Below are seven statements related to the observation that many songbirds learn to sing their species song, instead of producing it “automatically” when they are mature. Label each following statement as either a hypothesis, (H), or a prediction, (P).
a. Male white-crowns learn their song early in life in order to demonstrate their brain quality to potential mates later on.
b. Brain development should be negatively affected by poor growth conditions early in life.
c. We expect females to approach taped songs recorded from males that grew up under excellent conditions.
d. Male birds that are able to learn their songs can mimic those of their immediate neighbours, which facilitates effective communication among rival males.
e. White-crown males that are deprived of food early in life ought not be able to copy the songs they hear as well as males that receive abundant food in the 10-50 day-old stage.
f. Young males that leave their birthplace should be able to shift the dialect they sing to match that of their neighbours in the new location.
g. By making reproduction dependent upon a learned skill, selection insures that only the truly superior white crowned sparrow males will reproduce, which helps eliminate harmful alleles from the species.
h. Which of the statement(s) a to g is/are based on group selection theory?
2. When a tropical moth is touched on the thorax it lifts its forewings up abruptly, exposing its brightly coloured hind-wings. What causes the moth to behave this way? For each explanation, first identify whether it focuses on a proximate or ultimate cause and label each explanation as G (genetic-developmental), P (physiological-psychological), EH (evolutionary history), or EF (evolved function). (10 marks)
a. The behaviour is instinctive.
b. Wing flipping scares some predators away.
c.
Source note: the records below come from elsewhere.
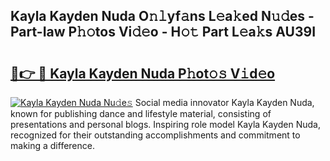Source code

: ## Kayla Kayden Nuda O𝚗𝚕yf𝚊ns L𝚎a𝚔ed N𝚞𝚍es - Part-Iaw P𝚑𝚘tos Vi𝚍𝚎o - H𝚘𝚝 Part L𝚎a𝚔s AU39I

# <h2><a href="http://kf50j9.oniu.top/?m=Kayla+Kayden+Nuda">🔗👉 🔴 Kayla Kayden Nuda P𝚑ot𝚘𝚜 V𝚒d𝚎o</a></h2>

[![Kayla Kayden Nuda Nu𝚍e𝚜](https://i.imgur.com/0qMVB7G.gif)](http://kf50j9.oniu.top/?m=Kayla+Kayden+Nuda)
Social media innovator Kayla Kayden Nuda, known for publishing dance and lifestyle material, consisting of presentations and personal blogs. Inspiring role model Kayla Kayden Nuda, recognized for their outstanding accomplishments and commitment to making a difference.  
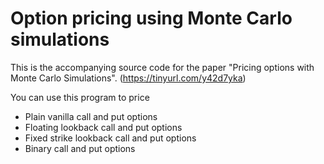 # Option pricing using Monte Carlo simulations

This is the accompanying source code for the paper "Pricing options with Monte Carlo Simulations". (https://tinyurl.com/y42d7yka)

You can use this program to price 

  * Plain vanilla call and put options
  * Floating lookback call and put options
  * Fixed strike lookback call and put options
  * Binary call and put options
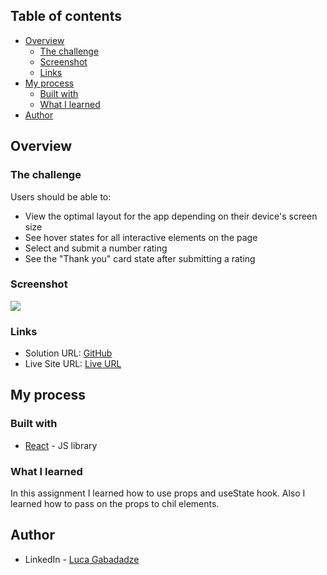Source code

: ## Table of contents

- [Overview](#overview)
  - [The challenge](#the-challenge)
  - [Screenshot](#screenshot)
  - [Links](#links)
- [My process](#my-process)
  - [Built with](#built-with)
  - [What I learned](#what-i-learned)
- [Author](#author)


## Overview

### The challenge

Users should be able to:

- View the optimal layout for the app depending on their device's screen size
- See hover states for all interactive elements on the page
- Select and submit a number rating
- See the "Thank you" card state after submitting a rating

### Screenshot

![](../images/screenshot.png)


### Links

- Solution URL: [GitHub](https://github.com/gabadadzeluca/interactive-rating-component)
- Live Site URL: [Live URL](https://gabadadzeluca@github.io/interactive-rating-component)

## My process

### Built with

- [React](https://reactjs.org/) - JS library

### What I learned

In this assignment I learned how to use props and useState hook. Also I learned how to pass on the props to chil elements.

## Author

- LinkedIn - [Luca Gabadadze](https://www.linkedin.com/in/luca-gabadadze-6068b324a/)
The behaviour is the product of a special set of muscle contractions.
d. The behaviour is a modified version of wing movements that many moths use to raise their body temperature in order to begin flying.
e. Automeris moth genes influence the way the adult animal’s nervous system forms connections between its muscles and its wings.
3. Which of the following statements is/are based on group selection theory? Male white-throated sparrows sing in the springtime because:
a. This is the best way to keep the species’ population from getting too large.
b. Singing males attract mates in the spring.
c. This enables females to pick the best males, thereby improving the genetic quality of white-throated sparrows.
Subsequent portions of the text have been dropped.